Make URLs private
Signed URLs contain authentication information in their query strings and are used to limit the permission and timeframe for each request. Importing your data via signed URLs is one method for protecting your data from unauthorized access. When you import your data this way, Labelbox has no access to your data files.
Amazon S3 has a maximum signature expiry of 7 days. In order to upload signed URLs to Labelbox that don’t expire, follow the instructions in Non-expiring signed URLs.
You can also choose to whitelist the IP range of a wifi network. In case you can’t give VPN access to an outsourced labeling firm, you can whitelist their network.
Signed URLs
To create an import file containing signed URLs, follow these steps:
Generate signed URLs for each asset in your dataset. A signed URL has a unique key and should look like this:
http://example.com/filename?hash=DMF1ucDxtqgxwYQ==
.For added security, you can also specify a range of IP addresses that are allowed to access your data.
Create a file containing the signed URLs.
CSV
Data_URLs,External_ID http://res.cloudinary.com/ddpai9fpa/image/upload/v1516660804/isu8zqke6xoopnemuvvc.jpg,ID1 http://res.cloudinary.com/ddpai9fpa/image/upload/v1516660805/ldie4gmhaqfhw1df1wls.jpg,ID2 http://res.cloudinary.com/ddpai9fpa/image/upload/v1516660805/dvbb5kv3dudxhibqpuni.jpg,ID3 http://res.cloudinary.com/ddpai9fpa/image/upload/v1516660806/inm7ipr8h9ecx1fzcspm.jpg,ID4
Upload the import file to Labelbox.
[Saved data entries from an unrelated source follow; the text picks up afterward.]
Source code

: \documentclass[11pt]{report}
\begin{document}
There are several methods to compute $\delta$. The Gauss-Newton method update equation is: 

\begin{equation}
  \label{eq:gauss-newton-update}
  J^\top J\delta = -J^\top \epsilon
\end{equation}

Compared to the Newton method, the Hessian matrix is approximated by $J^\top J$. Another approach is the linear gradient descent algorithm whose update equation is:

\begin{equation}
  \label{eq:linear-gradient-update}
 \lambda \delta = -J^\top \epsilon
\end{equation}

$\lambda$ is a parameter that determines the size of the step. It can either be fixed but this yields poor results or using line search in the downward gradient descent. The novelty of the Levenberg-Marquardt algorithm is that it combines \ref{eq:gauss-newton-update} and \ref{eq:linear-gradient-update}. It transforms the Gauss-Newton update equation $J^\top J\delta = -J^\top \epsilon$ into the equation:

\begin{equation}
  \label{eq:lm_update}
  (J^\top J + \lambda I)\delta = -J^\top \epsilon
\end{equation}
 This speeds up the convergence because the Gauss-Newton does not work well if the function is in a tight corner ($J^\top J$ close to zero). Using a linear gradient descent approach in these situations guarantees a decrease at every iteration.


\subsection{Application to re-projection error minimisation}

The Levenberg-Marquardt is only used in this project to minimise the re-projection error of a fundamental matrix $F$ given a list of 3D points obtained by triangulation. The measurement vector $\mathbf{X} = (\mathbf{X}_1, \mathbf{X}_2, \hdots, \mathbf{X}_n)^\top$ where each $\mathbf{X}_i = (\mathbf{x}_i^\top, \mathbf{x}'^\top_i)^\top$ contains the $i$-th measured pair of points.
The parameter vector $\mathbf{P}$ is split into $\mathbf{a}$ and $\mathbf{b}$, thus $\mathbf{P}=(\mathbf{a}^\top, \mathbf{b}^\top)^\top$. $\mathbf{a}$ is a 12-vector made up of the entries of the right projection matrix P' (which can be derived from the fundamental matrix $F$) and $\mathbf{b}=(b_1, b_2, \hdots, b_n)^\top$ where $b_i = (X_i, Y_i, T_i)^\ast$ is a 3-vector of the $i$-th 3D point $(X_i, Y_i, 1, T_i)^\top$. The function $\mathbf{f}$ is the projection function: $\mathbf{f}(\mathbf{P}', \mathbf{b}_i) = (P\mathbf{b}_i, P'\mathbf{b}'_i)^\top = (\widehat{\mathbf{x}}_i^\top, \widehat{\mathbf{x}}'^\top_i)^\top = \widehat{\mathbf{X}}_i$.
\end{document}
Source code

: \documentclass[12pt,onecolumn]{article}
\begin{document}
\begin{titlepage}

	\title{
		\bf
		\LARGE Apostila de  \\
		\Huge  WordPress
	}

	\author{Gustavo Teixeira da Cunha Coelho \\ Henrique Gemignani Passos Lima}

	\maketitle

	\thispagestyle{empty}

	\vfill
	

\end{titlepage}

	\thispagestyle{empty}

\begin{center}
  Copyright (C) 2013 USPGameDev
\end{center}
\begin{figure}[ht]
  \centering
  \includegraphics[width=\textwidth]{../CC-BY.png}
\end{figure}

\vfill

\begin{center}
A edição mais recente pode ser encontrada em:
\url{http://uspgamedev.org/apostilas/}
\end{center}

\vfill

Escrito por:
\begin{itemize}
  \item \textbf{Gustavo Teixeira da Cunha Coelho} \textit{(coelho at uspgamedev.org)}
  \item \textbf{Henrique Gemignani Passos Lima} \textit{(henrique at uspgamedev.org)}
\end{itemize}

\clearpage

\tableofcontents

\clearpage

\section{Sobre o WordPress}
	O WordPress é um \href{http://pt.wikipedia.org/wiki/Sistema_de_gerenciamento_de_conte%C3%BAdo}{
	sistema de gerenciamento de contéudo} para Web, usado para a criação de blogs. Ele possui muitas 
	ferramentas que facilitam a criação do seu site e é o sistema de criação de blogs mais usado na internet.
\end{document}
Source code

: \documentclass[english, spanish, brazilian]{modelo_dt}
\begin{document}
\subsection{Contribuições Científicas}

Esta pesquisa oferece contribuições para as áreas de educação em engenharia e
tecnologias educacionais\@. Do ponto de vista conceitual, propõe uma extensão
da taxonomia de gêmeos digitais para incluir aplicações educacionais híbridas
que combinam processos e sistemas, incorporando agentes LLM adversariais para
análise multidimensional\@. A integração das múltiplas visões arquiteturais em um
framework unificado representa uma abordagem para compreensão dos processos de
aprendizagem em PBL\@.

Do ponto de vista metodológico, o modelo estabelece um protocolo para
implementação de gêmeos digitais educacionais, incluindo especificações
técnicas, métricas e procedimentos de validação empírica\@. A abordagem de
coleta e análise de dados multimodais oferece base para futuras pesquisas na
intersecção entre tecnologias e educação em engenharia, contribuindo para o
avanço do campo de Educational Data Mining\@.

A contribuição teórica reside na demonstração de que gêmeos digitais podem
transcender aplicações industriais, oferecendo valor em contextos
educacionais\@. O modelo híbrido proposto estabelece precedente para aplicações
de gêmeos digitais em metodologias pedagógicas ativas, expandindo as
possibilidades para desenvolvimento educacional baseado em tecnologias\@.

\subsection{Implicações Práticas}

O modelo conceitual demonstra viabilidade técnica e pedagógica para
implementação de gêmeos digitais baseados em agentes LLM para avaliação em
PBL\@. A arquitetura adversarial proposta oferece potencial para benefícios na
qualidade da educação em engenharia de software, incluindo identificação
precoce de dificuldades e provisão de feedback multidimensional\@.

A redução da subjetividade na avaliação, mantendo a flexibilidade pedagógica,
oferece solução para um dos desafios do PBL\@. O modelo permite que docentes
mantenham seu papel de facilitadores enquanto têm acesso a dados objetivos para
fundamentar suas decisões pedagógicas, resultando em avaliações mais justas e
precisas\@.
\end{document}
If you are importing a CSV file, you will need to specify which column contains the URL and which contains the optional external ID.
To create signed URLs with the Boto3 SDK, follow these steps;
Before using Boto3, set up authentication credentials in the IAM console. You can create or use an existing user. Go to manage access keys and generate a new set of keys.
If you have AWS CLI installed, run
aws configure
to configure your credentials file. Alternatively, you can create the credential file yourself. By default, its location is at ~/.aws/credentials: [default] aws_access_key_id = YOUR_ACCESS_KEY aws_secret_access_key = YOUR_SECRET_KEYRun
pip install boto3
.Use this Python script to get all objects in a selected bucket and generate signed URLs for each object.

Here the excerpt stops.